Thread: estimated_count() implementation
Hi, I'm trying to implement estimated_count() function that's mentioned in the TODO list. First of all, I wanted to learn if this TODO item is still valid? I looked at the related -hackers discussions, does anybody want to say more sth related with the implementation? Also I've some questions. I'd be appreciated if somebody would answer any of the below questions to help me find my way. 1. I'm planning to use same method as ExplainOneQuery() does in backend/commands/explain.c. (Using Plan->plan_rows thatwill be returned from planner(query, isCursor, cursorOptions, params) function.) Is this the way to go, or should Ilook for another method to aggregate estimated row count. 2. I've been also considering getting called from a nodeAgg. In such a case, it shouldn't be a problem for me to use sameway as above to retrieve Query, ParamListInfo and TupOutputState. Right? 3. I was looking at int8inc() and backend/executor/nodeAgg.c and couldn't find anything special to count() aggregate. AmI looking at the right place? For instance, for my case, I won't need any transition function call. How should I modifynodeAgg.c to skip transfn calls for estimated_count()? 4. Related with the problem, any question I missed. Regards.
On Sat, Oct 21, 2006 at 11:44:19PM +0300, Volkan YAZICI wrote: > I'm trying to implement estimated_count() function that's mentioned in > the TODO list. First of all, I wanted to learn if this TODO item is > still valid? I looked at the related -hackers discussions, does anybody > want to say more sth related with the implementation? I hadn't noticed the TODO item but about a year ago I posted a cursor_plan_rows() function and asked for comments.
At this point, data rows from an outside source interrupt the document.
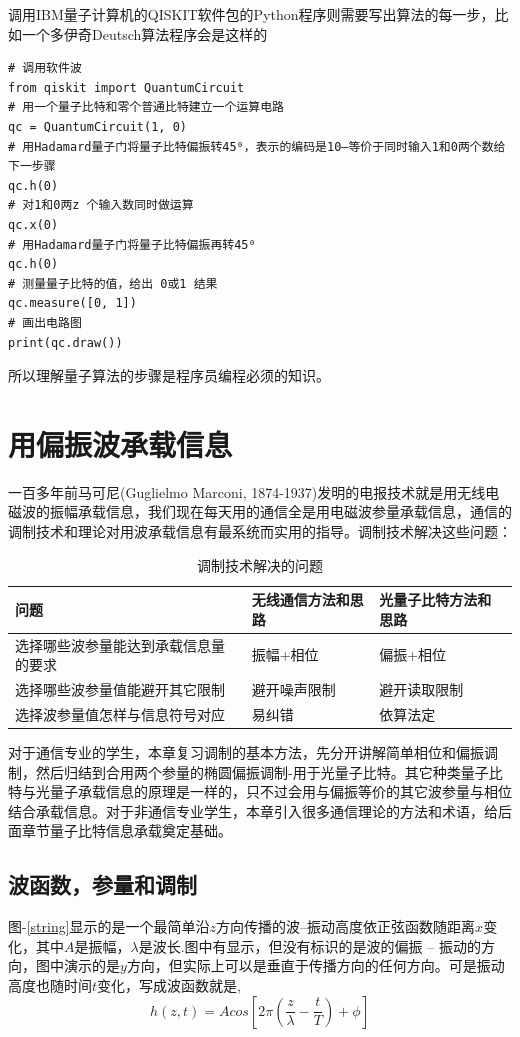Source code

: \documentclass{ctexbook}
\begin{document}
调用IBM量子计算机的QISKIT软件包的Python程序则需要写出算法的每一步，比如一个多伊奇Deutsch算法程序会是这样的
\begin{lstlisting}
# 调用软件波
from qiskit import QuantumCircuit
# 用一个量子比特和零个普通比特建立一个运算电路
qc = QuantumCircuit(1, 0)
# 用Hadamard量子门将量子比特偏振转45⁰，表示的编码是10—等价于同时输入1和0两个数给下一步骤
qc.h(0)
# 对1和0两z 个输入数同时做运算
qc.x(0)
# 用Hadamard量子门将量子比特偏振再转45⁰
qc.h(0)
# 测量量子比特的值，给出 0或1 结果
qc.measure([0, 1])
# 画出电路图
print(qc.draw())
\end{lstlisting}

所以理解量子算法的步骤是程序员编程必须的知识。

\chapter{用偏振波承载信息}\label{c-modulation}
一百多年前马可尼(Guglielmo Marconi, 1874-1937)发明的电报技术就是用无线电磁波的振幅承载信息，我们现在每天用的通信全是用电磁波参量承载信息，通信的调制技术和理论对用波承载信息有最系统而实用的指导。调制技术解决这些问题：
%
\begin{table}[H]\label{t-modulation-steps}
    \caption{调制技术解决的问题}
\begin{tabular}{|l|l|l|}
\hline
问题 & 无线通信方法和思路 & 光量子比特方法和思路   \\ \hline
选择哪些波参量能达到承载信息量的要求 &  振幅+相位 &  偏振+相位 \\ \hline
选择哪些波参量值能避开其它限制 & 避开噪声限制 &  避开读取限制  \\ \hline
选择波参量值怎样与信息符号对应 & 易纠错 & 依算法定 \\
\hline
\end{tabular}
\end{table}

对于通信专业的学生，本章复习调制的基本方法，先分开讲解简单相位和偏振调制，然后归结到合用两个参量的椭圆偏振调制-用于光量子比特。其它种类量子比特与光量子承载信息的原理是一样的，只不过会用与偏振等价的其它波参量与相位结合承载信息。对于非通信专业学生，本章引入很多通信理论的方法和术语，给后面章节量子比特信息承载奠定基础。

\section{波函数，参量和调制}
图-\ref{string}显示的是一个最简单沿$z$方向传播的波--振动高度依正弦函数随距离$x$变化，其中$A$是振幅，$\lambda$是波长.图中有显示，但没有标识的是波的偏振 -- 振动的方向，图中演示的是$y$方向，但实际上可以是垂直于传播方向的任何方向。可是振动高度也随时间$t$变化，写成波函数就是,
\begin{equation}\label{e-hWave}
    h(z,t) = A cos[2\pi (\frac z \lambda - \frac t T) +\phi]
\end{equation}
\end{document}
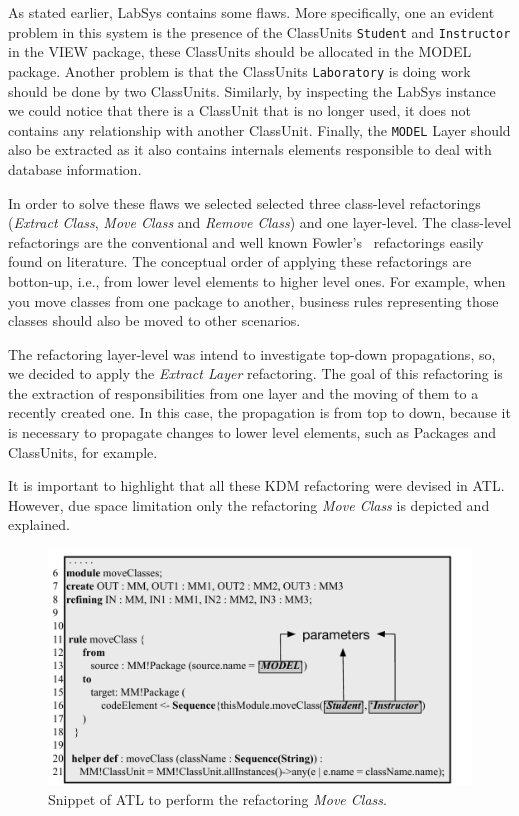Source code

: As stated earlier, LabSys contains some flaws. More specifically, one an evident problem in this system is the presence of the ClassUnits \texttt{Student} and \texttt{Instructor} in the VIEW package, these ClassUnits should be allocated in the MODEL package. Another problem is that the ClassUnits \texttt{Laboratory} is doing work should be done by two ClassUnits. Similarly, by inspecting the LabSys instance we could notice that there is a ClassUnit that is no longer used, it does not contains any relationship with another ClassUnit. Finally, the \texttt{MODEL} Layer should also be extracted as it also contains internals elements responsible to deal with database information. 

In order to solve these flaws we selected selected three class-level refactorings (\textit{Extract Class}, \textit{Move Class} and \textit{Remove Class}) and one layer-level. The class-level refactorings are the conventional and well known Fowler's~\cite{refactImpro} refactorings easily found on literature. The conceptual order of applying these refactorings are botton-up, i.e., from lower level elements to higher level ones. For example, when you move classes from one package to another, business rules representing those classes should also be moved to other scenarios.

The refactoring  layer-level was intend to investigate top-down propagations, so, we decided to apply the \textit{Extract Layer} refactoring. The goal of this refactoring is the extraction of responsibilities from one layer and the moving of them to a recently created one. In this case, the propagation is from top to down, because it is necessary to propagate changes to lower level elements, such as Packages and ClassUnits, for example. 

It is important to highlight that all these KDM refactoring were devised in ATL. However, due space limitation only the refactoring \textit{Move Class} is depicted and explained.

\begin{figure}[h]
	\centering
	\includegraphics[scale=0.516]{figuras/NovoMoveClassFormatted}
	\caption{Snippet of ATL to perform the refactoring \textit{Move Class}.}
	\label{fig:ATLRefactoring}
\end{figure}

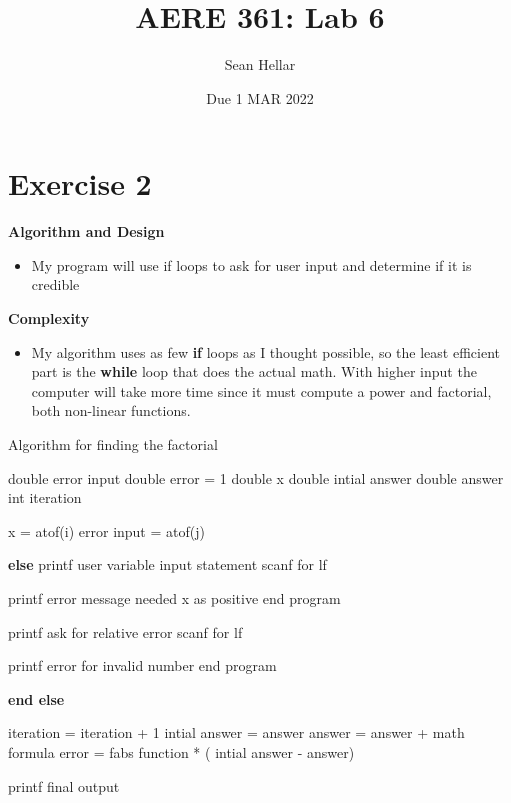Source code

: \documentclass{article}
\title{AERE 361: Lab 6}
\date{Due 1 MAR 2022}
\author{Sean Hellar}
\begin{document}
\maketitle
\newpage

\section{Exercise 2}

\textbf{Algorithm and Design}
\begin{itemize}
\item{My program will use if loops to ask for user input and determine if it is credible}
\end{itemize}

\textbf{Complexity}
\begin{itemize}
\item{My algorithm uses as few \textbf{if} loops as I thought possible, so the least efficient part is the \textbf{while} loop that does the actual math. With higher input the computer will take more time since it must compute a power and factorial, both non-linear functions.}
\end{itemize}



\begin{algorithm}
  \caption{Algorithm for finding the factorial}

  \begin{algorithmic}
    \Statex {}
    \State double error input
    \State double error = 1
    \State double x
    \State double intial answer
    \State double answer
    \State int iteration

    \State {}
    \State x = atof(i)
    \State error input = atof(j)
    \EndIf

    \State {}
    \State \textbf{else}
    \State printf user variable input statement
    \State scanf for lf

    \State {}
    \State printf error message needed x as positive
    \State end program
    \EndIf

    \State
    \State printf ask for relative error
    \State scanf for lf

    \State {}
    \State printf error for invalid number
    \State end program
    \EndIf

    \State
    \State \textbf{end else}

    \State {}
    \State iteration = iteration + 1
    \State intial answer = answer
    \State answer = answer + math formula
    \State error = fabs function * ( intial answer - answer)
    \EndWhile

    \State
    \State printf final output
 
  \end{algorithmic}
\end{algorithm}

    
    
\end{document}

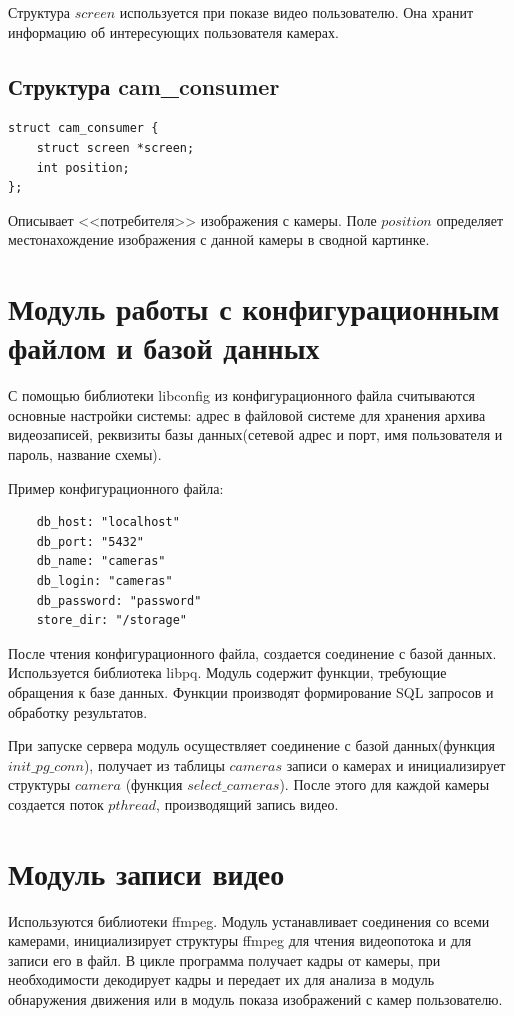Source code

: Структура $screen$ используется при показе видео пользователю.
Она хранит информацию об интересующих пользователя камерах.

\subsection{Структура cam\_consumer}
\begin{verbatim}
struct cam_consumer {
    struct screen *screen;
    int position;
};
\end{verbatim}

Описывает <<потребителя>> изображения с камеры.
Поле $position$ определяет местонахождение изображения с данной камеры в сводной картинке.

\section{Модуль работы с конфигурационным файлом и базой данных}

С помощью библиотеки libconfig из конфигурационного файла считываются основные настройки системы:
адрес в файловой системе для хранения архива видеозаписей,
реквизиты базы данных(сетевой адрес и порт, имя пользователя и пароль, название схемы).

Пример конфигурационного файла:
\begin{verbatim}
	db_host: "localhost"
	db_port: "5432"
	db_name: "cameras"
	db_login: "cameras"
	db_password: "password"
	store_dir: "/storage"
\end{verbatim}

После чтения конфигурационного файла, создается соединение с базой данных.
Используется библиотека libpq.
Модуль содержит функции, требующие обращения к базе данных.
Функции производят формирование SQL запросов и обработку результатов.

При запуске сервера модуль осуществляет соединение с базой данных(функция $init\_pg\_conn$),
получает из таблицы $cameras$ записи о камерах и инициализирует структуры $camera$
(функция $select\_cameras$). После этого для каждой камеры создается поток $pthread$,
производящий запись видео.

\section{Модуль записи видео}
Используются библиотеки ffmpeg.
Модуль устанавливает соединения со всеми камерами, инициализирует структуры ffmpeg для
чтения видеопотока и для записи его в файл. В цикле программа получает кадры от камеры, при
необходимости декодирует кадры и передает их для анализа в модуль обнаружения движения
или в модуль показа изображений с камер пользователю.

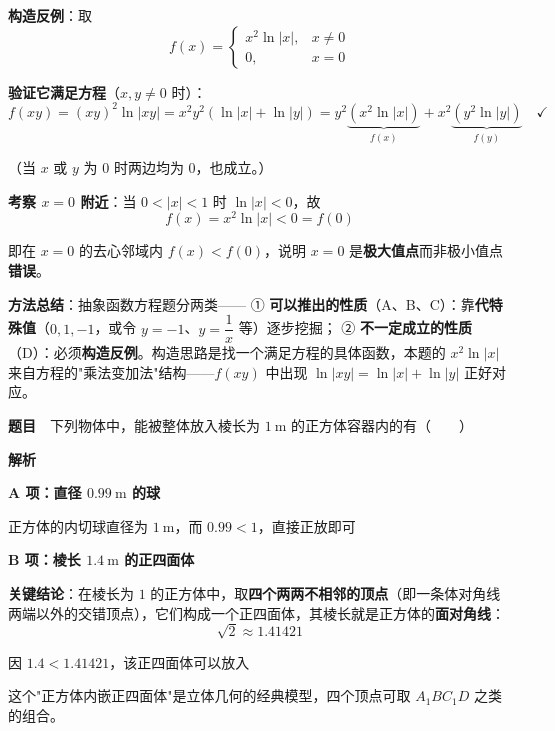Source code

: \textbf{构造反例}：取
\[f(x)=\begin{cases}x^{2}\ln|x|,&x\ne0\\ 0,&x=0\end{cases}\]

\textbf{验证它满足方程}（$x,y\ne0$ 时）：
\[f(xy)=(xy)^{2}\ln|xy|=x^{2}y^{2}\left(\ln|x|+\ln|y|\right)=y^{2}\underbrace{\left(x^{2}\ln|x|\right)}_{f(x)}+x^{2}\underbrace{\left(y^{2}\ln|y|\right)}_{f(y)}\quad\checkmark\]

（当 $x$ 或 $y$ 为 $0$ 时两边均为 $0$，也成立。）

\textbf{考察 $x=0$ 附近}：当 $0<|x|<1$ 时 $\ln|x|<0$，故
\[f(x)=x^{2}\ln|x|<0=f(0)\]

即在 $x=0$ 的去心邻域内 $f(x)<f(0)$，说明 $x=0$ 是\textbf{极大值点}而非极小值点  \textbf{错误}。


\begin{gktip}
\textbf{方法总结}：抽象函数方程题分两类——
① \textbf{可以推出的性质}（A、B、C）：靠\textbf{代特殊值}（$0,1,-1$，或令 $y=-1$、$y=\dfrac1x$ 等）逐步挖掘；
② \textbf{不一定成立的性质}（D）：必须\textbf{构造反例}。构造思路是找一个满足方程的具体函数，本题的 $x^2\ln|x|$ 来自方程的"乘法变加法"结构——$f(xy)$ 中出现 $\ln|xy|=\ln|x|+\ln|y|$ 正好对应。
\end{gktip}

\par\medskip


\textbf{题目}　下列物体中，能被整体放入棱长为 $1\ \mathrm m$ 的正方体容器内的有（　　）

\textbf{解析}

\par\medskip

\textbf{A 项：直径 $0.99\ \mathrm m$ 的球 }

正方体的内切球直径为 $1\ \mathrm m$，而 $0.99<1$，直接正放即可 

\par\medskip

\textbf{B 项：棱长 $1.4\ \mathrm m$ 的正四面体 }

\textbf{关键结论}：在棱长为 $1$ 的正方体中，取\textbf{四个两两不相邻的顶点}（即一条体对角线两端以外的交错顶点），它们构成一个正四面体，其棱长就是正方体的\textbf{面对角线}：
\[\sqrt2\approx1.41421\]

因 $1.4<1.41421$，该正四面体可以放入 

\begin{gktip}
这个"正方体内嵌正四面体"是立体几何的经典模型，四个顶点可取 $A_1BC_1D$ 之类的组合。
\end{gktip}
The only reply was from Tom, who said, "Given how far off it frequently is, I can't believe that any of the people who ask for the feature would find this a satisfactory answer :-(" http://archives.postgresql.org/pgsql-hackers/2005-11/msg00579.php http://archives.postgresql.org/pgsql-hackers/2005-11/msg00580.php -- Michael Fuhr
On Oct 21 05:09, Michael Fuhr wrote: > I hadn't noticed the TODO item but about a year ago I posted a > cursor_plan_rows() function and asked for comments. Ah! I didn't see this. > The only reply was from Tom, who said, "Given how far off it > frequently is, I can't believe that any of the people who ask for the > feature would find this a satisfactory answer :-(" AFAIU, cursor_plan_rows() has some serious limitations like requiring to be executed for a portal. I was planning to make estimated_count() work for nodeAgg and custom calls too - as count() does. But OTOH, Tom's complaints look like still applicable for my estimated_count() too. Does this TODO need a little bit more clarification or we can count is a redundant one? Regards.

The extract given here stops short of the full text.